Study material |
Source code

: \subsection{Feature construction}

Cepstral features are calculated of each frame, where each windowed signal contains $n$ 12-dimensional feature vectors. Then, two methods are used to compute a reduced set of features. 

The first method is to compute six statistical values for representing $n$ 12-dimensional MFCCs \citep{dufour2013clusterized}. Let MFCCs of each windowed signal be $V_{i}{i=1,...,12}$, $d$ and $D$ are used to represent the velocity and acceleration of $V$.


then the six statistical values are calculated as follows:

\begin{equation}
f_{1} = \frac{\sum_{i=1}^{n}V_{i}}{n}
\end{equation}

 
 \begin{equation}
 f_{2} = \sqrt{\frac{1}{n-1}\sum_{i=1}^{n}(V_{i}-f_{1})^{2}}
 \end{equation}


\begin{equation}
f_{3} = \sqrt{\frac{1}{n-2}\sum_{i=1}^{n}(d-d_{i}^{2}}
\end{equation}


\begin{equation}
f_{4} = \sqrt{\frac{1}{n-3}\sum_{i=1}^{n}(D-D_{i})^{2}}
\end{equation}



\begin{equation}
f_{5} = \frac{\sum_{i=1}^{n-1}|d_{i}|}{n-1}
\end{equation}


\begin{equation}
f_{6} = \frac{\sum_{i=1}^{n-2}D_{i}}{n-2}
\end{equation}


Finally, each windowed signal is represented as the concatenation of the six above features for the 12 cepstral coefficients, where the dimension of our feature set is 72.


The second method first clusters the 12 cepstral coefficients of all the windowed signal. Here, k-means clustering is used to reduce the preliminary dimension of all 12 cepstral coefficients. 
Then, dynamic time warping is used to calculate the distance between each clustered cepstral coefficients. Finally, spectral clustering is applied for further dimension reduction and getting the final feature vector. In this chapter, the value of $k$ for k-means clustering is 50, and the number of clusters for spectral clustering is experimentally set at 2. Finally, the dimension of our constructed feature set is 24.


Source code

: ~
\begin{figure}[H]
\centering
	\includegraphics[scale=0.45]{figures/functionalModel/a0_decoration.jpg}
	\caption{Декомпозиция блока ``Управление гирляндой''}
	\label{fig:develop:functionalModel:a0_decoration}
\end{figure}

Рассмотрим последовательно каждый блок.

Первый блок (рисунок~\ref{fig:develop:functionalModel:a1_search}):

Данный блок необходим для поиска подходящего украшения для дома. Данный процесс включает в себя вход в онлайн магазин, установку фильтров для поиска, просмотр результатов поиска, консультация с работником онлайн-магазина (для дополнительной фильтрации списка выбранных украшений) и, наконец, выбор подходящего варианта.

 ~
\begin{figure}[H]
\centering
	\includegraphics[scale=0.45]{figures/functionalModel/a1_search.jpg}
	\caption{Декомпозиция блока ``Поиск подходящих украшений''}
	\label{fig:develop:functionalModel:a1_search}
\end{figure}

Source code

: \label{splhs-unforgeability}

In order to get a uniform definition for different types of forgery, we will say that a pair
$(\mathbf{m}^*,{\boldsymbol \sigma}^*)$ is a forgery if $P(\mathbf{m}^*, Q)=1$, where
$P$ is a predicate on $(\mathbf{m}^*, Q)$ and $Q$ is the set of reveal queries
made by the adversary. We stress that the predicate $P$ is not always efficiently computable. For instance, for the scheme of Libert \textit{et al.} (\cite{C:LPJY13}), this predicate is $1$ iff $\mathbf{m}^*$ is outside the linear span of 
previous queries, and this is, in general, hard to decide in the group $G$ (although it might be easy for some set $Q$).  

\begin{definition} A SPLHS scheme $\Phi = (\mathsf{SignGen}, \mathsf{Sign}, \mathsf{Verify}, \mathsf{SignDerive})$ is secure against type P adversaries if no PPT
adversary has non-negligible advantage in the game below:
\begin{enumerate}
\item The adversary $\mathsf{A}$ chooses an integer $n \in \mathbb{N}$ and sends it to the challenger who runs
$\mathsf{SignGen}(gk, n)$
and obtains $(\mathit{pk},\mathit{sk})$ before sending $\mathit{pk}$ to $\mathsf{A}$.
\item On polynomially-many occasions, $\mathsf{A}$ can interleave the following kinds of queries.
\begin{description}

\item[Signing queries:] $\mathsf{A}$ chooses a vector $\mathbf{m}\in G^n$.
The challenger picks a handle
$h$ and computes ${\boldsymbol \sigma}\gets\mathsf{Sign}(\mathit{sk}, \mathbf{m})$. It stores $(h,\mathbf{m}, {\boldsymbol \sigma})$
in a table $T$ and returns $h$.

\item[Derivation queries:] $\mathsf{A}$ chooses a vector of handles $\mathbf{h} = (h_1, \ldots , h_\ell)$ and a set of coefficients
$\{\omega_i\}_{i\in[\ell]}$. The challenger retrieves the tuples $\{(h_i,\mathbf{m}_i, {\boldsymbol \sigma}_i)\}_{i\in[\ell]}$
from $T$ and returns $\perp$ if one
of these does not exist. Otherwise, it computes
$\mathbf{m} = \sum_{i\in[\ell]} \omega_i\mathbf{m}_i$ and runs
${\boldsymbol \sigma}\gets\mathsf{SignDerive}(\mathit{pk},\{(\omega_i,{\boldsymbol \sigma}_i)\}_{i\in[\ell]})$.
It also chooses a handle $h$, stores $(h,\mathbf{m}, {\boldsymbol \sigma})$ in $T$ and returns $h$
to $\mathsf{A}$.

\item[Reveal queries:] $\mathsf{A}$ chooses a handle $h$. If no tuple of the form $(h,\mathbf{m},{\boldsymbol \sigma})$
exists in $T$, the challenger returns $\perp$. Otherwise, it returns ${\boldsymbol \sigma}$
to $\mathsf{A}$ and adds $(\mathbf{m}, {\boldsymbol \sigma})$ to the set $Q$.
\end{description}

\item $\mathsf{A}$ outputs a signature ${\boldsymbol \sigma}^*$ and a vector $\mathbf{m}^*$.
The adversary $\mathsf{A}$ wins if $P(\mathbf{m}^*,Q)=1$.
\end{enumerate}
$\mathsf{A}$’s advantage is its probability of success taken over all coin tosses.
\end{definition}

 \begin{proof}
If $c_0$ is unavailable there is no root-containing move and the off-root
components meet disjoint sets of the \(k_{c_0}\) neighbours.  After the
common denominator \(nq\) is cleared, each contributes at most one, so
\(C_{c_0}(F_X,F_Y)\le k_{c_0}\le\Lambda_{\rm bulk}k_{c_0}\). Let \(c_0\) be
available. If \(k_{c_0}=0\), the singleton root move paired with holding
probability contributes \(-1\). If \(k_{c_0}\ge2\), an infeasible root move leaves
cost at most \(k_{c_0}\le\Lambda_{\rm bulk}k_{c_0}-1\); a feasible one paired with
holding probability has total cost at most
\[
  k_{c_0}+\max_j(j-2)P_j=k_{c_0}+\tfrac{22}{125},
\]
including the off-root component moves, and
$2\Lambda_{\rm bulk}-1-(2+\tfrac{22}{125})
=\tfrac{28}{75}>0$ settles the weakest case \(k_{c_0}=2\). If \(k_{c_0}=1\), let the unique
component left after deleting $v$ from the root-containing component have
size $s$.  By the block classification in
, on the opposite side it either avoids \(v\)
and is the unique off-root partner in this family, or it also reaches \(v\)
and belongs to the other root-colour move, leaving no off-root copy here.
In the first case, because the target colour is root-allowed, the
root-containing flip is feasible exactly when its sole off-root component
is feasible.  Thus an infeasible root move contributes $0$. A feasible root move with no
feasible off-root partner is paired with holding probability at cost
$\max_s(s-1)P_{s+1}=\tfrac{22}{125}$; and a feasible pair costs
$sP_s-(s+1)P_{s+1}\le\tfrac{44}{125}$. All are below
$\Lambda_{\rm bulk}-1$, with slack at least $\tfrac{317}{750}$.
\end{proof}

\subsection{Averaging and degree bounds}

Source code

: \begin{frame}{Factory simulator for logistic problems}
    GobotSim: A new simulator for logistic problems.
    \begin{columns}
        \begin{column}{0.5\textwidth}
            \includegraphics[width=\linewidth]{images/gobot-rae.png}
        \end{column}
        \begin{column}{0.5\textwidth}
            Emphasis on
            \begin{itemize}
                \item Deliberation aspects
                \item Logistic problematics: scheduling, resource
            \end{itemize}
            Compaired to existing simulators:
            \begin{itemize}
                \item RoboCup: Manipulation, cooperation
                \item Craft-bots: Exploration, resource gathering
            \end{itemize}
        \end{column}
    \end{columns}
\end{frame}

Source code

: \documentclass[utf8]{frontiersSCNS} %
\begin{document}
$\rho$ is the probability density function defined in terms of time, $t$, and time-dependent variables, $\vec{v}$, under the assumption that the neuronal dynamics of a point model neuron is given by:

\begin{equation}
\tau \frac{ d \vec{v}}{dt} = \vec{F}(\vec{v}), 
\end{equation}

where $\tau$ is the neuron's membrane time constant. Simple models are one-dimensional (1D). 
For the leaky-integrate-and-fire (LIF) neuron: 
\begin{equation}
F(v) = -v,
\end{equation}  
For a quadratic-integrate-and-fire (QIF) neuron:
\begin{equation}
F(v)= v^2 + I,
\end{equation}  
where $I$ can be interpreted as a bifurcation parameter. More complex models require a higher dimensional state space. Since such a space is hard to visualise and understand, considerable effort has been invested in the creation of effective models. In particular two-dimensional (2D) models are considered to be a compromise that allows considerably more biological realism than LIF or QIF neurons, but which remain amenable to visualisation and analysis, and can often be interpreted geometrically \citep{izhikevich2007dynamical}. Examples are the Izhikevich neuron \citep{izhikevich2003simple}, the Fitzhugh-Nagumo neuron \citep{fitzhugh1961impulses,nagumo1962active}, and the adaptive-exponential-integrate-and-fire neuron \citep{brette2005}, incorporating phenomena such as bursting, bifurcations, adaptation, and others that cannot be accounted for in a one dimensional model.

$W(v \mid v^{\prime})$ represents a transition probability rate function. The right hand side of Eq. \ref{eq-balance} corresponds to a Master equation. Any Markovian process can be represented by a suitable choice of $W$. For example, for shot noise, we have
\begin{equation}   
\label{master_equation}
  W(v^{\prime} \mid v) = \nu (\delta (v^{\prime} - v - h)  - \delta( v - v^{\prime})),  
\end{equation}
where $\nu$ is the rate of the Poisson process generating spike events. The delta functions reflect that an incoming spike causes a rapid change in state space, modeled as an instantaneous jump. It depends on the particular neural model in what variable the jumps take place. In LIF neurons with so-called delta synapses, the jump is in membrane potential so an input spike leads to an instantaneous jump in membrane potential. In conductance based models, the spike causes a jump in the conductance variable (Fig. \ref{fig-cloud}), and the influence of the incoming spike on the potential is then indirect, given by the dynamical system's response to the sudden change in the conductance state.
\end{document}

Your assignment |
From the data, pick out every line that includes "most".

Solution to the problem |
common denominator \(nq\) is cleared, each contributes at most one, so
cost at most \(k_{c_0}\le\Lambda_{\rm bulk}k_{c_0}-1\); a feasible one paired with
holding probability has total cost at most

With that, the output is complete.